___ Exercise input
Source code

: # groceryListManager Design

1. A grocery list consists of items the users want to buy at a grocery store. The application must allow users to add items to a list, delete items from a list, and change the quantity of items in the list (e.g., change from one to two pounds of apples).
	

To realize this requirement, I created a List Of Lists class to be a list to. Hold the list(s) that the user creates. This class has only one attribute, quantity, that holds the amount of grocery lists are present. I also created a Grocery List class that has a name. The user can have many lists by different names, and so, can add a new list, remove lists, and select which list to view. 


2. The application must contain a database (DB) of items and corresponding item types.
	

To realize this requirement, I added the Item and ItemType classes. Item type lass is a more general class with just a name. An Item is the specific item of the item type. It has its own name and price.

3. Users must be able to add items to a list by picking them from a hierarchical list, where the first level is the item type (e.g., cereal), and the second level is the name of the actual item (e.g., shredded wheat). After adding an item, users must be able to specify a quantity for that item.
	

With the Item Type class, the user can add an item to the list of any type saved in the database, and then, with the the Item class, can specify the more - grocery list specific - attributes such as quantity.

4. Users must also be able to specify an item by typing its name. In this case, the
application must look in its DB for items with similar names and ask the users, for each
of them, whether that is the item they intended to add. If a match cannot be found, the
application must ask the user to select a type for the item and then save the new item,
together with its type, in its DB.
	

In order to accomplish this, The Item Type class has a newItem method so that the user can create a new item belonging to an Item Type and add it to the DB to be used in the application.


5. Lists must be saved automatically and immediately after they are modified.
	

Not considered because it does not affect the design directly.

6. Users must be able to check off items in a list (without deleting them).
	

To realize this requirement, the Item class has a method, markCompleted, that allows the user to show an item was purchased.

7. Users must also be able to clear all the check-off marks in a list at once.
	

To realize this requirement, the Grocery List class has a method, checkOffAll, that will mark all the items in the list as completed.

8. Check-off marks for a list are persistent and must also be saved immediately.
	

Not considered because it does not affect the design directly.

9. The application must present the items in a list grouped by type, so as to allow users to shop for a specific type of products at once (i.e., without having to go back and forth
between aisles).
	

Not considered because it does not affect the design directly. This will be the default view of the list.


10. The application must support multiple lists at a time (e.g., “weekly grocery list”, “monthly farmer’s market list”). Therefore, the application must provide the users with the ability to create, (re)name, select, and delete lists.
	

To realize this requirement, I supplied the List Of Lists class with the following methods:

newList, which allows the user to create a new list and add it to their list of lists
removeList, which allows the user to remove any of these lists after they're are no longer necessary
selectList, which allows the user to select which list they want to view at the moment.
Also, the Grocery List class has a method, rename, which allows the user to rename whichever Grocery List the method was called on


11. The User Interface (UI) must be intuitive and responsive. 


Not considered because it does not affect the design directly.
______
Could you copy every line from the records that mentions the word "will"?

To realize this requirement, the Grocery List class has a method, checkOffAll, that will mark all the items in the list as completed.
Not considered because it does not affect the design directly. This will be the default view of the list.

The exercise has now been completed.